- THE PROBLEM:
Below are the entries; return every line among them that holds the word "files".
** Opening LISTED ENTRIES block **
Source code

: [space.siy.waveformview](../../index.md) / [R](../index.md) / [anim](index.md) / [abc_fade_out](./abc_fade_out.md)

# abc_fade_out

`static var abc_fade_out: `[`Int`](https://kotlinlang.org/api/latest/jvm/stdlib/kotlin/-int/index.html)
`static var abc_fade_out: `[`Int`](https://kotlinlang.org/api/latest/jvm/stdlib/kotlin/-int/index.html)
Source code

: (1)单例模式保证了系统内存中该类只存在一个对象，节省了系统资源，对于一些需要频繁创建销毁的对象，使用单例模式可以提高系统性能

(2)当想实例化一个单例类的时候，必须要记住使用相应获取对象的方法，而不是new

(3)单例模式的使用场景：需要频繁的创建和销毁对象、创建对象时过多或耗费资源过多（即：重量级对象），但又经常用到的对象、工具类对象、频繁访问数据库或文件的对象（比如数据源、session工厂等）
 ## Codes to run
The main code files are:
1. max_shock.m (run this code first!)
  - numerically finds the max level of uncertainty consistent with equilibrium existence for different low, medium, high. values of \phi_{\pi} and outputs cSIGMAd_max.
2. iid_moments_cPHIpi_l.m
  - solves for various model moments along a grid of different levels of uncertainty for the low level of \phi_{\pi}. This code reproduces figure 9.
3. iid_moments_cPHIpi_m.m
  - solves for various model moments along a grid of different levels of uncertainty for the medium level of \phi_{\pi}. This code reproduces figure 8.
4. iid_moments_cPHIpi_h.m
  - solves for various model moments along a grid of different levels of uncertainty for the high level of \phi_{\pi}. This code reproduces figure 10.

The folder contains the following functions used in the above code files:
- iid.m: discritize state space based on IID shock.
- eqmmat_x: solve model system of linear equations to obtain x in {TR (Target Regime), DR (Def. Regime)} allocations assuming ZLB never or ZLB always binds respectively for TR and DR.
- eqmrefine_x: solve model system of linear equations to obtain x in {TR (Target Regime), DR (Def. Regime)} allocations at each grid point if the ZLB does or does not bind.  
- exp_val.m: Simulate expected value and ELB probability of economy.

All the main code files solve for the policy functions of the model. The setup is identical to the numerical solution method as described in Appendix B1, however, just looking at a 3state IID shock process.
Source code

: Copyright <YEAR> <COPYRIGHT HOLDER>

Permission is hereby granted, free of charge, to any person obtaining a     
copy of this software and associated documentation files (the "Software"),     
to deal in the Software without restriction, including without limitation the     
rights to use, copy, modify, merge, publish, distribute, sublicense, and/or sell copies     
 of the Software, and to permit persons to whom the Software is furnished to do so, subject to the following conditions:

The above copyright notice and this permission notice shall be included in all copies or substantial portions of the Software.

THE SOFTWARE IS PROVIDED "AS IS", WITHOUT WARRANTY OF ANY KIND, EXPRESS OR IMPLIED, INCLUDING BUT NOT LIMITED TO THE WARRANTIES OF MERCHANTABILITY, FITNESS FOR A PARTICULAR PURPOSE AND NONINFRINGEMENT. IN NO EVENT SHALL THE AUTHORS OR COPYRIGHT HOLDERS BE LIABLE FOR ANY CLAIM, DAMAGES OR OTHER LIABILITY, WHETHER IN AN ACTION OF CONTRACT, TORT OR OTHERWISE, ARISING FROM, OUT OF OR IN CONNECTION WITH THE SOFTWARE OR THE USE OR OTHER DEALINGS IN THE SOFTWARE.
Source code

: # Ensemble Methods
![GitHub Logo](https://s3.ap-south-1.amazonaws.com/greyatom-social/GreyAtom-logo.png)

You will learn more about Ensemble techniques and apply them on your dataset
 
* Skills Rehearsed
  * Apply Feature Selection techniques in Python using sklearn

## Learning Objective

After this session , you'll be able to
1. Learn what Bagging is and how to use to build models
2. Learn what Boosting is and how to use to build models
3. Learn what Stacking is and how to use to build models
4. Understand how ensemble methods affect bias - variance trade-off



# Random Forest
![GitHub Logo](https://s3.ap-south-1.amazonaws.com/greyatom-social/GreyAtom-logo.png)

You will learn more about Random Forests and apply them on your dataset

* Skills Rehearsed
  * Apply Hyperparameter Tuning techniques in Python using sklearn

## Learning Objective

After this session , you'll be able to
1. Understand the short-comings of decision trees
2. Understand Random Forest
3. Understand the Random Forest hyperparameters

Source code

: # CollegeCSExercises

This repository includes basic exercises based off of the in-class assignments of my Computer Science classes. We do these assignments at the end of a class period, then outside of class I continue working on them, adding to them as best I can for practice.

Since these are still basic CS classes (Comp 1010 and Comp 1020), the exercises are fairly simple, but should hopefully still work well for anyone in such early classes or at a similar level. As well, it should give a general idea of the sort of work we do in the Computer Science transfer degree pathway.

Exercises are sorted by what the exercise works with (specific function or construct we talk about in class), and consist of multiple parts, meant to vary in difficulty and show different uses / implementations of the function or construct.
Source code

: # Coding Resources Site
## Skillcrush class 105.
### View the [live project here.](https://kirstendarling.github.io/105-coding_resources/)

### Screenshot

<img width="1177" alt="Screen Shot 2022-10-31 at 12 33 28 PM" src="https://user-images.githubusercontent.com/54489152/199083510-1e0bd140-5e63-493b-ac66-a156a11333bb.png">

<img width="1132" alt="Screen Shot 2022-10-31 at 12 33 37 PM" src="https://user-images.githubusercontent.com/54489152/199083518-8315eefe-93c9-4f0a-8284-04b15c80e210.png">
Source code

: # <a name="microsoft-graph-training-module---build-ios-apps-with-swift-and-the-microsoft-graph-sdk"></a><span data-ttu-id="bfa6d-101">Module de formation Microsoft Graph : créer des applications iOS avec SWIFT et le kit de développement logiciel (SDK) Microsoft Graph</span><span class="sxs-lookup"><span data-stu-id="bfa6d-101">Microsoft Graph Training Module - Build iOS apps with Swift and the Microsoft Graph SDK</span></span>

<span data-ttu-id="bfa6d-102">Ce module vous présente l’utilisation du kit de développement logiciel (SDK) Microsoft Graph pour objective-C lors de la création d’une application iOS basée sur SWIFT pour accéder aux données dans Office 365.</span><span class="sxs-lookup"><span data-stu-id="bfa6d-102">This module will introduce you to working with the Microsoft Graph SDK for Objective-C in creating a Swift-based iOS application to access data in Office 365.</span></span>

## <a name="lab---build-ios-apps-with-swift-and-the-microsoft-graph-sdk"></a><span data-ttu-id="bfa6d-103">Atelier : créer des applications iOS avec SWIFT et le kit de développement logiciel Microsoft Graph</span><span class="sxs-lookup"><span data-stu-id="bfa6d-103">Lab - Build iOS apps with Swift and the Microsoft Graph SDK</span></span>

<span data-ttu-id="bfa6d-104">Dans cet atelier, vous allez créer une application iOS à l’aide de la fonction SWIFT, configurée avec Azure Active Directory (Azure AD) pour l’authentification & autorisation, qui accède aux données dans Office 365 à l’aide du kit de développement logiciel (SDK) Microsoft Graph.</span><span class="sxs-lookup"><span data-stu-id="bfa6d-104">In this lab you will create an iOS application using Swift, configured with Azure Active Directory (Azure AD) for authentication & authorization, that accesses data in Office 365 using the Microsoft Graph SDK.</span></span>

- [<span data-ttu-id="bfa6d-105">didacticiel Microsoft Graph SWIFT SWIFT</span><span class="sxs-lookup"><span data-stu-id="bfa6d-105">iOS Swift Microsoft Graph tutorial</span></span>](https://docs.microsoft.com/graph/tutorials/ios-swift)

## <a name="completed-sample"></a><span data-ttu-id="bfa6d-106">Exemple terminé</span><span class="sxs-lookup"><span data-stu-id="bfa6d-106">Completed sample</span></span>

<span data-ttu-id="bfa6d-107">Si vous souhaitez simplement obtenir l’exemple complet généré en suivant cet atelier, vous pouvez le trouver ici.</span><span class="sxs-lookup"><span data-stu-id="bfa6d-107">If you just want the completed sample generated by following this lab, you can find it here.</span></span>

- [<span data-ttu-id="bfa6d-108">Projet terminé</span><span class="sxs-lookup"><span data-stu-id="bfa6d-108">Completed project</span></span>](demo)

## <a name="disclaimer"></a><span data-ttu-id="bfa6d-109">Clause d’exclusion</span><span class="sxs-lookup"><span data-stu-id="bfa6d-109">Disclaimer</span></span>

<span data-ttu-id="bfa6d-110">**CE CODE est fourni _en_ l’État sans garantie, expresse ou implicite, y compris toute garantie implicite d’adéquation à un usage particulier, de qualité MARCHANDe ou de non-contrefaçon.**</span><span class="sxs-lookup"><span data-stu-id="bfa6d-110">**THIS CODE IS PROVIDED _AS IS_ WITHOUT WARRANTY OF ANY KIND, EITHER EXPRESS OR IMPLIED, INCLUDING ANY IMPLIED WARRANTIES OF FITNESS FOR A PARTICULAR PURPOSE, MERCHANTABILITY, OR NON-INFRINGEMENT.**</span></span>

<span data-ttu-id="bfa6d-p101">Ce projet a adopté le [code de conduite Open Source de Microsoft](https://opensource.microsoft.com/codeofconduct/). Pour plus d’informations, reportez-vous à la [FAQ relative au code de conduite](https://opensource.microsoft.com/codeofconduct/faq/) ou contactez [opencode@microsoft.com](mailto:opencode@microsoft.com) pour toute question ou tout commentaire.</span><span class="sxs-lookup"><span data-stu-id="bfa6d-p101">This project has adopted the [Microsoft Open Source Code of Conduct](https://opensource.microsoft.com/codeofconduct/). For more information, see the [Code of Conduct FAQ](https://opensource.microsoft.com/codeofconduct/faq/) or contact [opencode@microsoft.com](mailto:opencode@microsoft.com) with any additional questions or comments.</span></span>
** Closing LISTED ENTRIES block **
- YOUR RESPONSE:
The main code files are:
The folder contains the following functions used in the above code files:
All the main code files solve for the policy functions of the model. The setup is identical to the numerical solution method as described in Appendix B1, however, just looking at a 3state IID shock process.
copy of this software and associated documentation files (the "Software"),     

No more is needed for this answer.